Artificial intelligence poses evil
By Garrett Gallego
Staff Writer
Since the beginning of time, the human race has used technology as a means of achieving efficiency to ease everyday tasks. But creating a greater-than-human machine intelligence is a frightening and dangerous possibility in today’s world.
In a 2014 BBC News interview, physicist Stephen Hawking vocalized his fear that a manmade intelligence would have the capacity to outsmart humans, stating that “the development of full artificial intelligence could spell the end of the human race.”
On Jan. 30, several of the world’s top poker players were brought in for an experiment. The objective was to see how a newly developed supercomputer system, named Libratus, would fare against other humans in a game of no-limit Texas Hold’em, an activity that requires intuition, bluffing skills, and intelligence.
Libratus walked away as the victor with $1.7 million in fake chips, leaving the poker world stunned because a handful of their best had been beaten by a computer.
On March 25, 2016, Google’s robotic challenger AlphaGo faced off against Lee Sedol, the world’s most experienced and mastered player of Go, a Chinese strategy board game. AlphaGo beat Sedol 4-1.
Artifical intelligence systems have become smarter and craftier than human beings. What happens when they are able to think solely on their own, and realize they don’t need the help of their human counterparts?
Ting Li, vice president of the European Go Federation, wrote that “[AlphaGo’s moves] were totally in the black area, humans would never think about doing that.” The system came up with several moves that had never before been used in a game created by humans millennia ago.
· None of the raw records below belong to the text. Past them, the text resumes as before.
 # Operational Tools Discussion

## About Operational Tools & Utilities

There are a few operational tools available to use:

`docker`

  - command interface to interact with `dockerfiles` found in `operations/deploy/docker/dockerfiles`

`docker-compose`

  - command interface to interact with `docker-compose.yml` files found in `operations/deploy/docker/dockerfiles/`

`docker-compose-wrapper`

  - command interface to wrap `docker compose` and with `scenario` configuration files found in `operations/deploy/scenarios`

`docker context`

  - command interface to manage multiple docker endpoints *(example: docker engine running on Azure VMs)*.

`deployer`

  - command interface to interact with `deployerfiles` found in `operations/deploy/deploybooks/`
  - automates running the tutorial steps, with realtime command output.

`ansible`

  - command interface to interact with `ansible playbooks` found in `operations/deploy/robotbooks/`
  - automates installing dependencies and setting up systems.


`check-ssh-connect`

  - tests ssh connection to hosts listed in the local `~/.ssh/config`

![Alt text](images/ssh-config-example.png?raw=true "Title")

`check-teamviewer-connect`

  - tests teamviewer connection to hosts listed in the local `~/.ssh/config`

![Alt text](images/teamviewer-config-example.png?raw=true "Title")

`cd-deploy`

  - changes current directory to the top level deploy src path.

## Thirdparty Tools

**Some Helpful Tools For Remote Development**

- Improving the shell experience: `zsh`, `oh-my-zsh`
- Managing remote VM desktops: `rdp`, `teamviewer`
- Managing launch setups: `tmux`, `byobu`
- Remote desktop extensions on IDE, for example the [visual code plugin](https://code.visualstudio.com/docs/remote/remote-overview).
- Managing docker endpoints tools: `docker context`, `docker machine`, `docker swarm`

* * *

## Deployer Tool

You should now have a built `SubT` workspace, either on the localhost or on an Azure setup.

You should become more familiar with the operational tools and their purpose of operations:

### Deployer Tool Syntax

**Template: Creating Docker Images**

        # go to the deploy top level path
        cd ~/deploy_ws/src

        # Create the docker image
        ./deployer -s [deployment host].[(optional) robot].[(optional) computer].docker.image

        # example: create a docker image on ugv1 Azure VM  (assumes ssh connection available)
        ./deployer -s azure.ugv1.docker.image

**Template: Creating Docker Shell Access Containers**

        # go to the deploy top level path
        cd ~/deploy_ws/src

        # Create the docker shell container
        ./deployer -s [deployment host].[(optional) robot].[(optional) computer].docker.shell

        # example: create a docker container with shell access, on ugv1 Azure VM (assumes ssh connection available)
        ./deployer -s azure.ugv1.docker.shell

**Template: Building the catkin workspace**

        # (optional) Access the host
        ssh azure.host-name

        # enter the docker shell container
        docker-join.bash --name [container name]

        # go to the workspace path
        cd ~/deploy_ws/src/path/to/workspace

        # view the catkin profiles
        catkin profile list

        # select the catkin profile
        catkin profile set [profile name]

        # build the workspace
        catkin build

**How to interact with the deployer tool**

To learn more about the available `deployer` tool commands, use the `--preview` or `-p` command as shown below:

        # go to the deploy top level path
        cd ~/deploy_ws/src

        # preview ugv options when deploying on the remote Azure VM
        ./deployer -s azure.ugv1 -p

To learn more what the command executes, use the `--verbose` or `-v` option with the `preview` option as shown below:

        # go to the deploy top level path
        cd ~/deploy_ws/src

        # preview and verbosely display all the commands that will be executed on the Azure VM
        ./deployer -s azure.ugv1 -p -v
Advancing artificial intelligence is reaching a dangerous point, as exhibited by the intellectual superiority of Libratus and AlphaGo. Hawking speculated the technology would also decimate jobs.
“The automation of factories has already decimated jobs in traditional manufacturing,” explained Hawking, “and the rise of artificial intelligence is likely to extend this job destruction deep into the middle classes, with only the most caring, creative or supervisory roles remaining.”
According to a recent study conducted by CitiBank in partnership with the University of Oxford, 47% of jobs in the U.S. are at risk of automation, compared to 35% in Britain and 77% in China. To add, three of the world’s 10 biggest employers are now replacing human workers with robots.
Humanity must ease up on the development of artificial intelligence and take extreme precautions so as to prevent a future in which humanity is eventually outdone by its own robotic creations. The technology cannot be treated as a tool – it is a living, learning being that we cannot fully control or possibly hope to understand.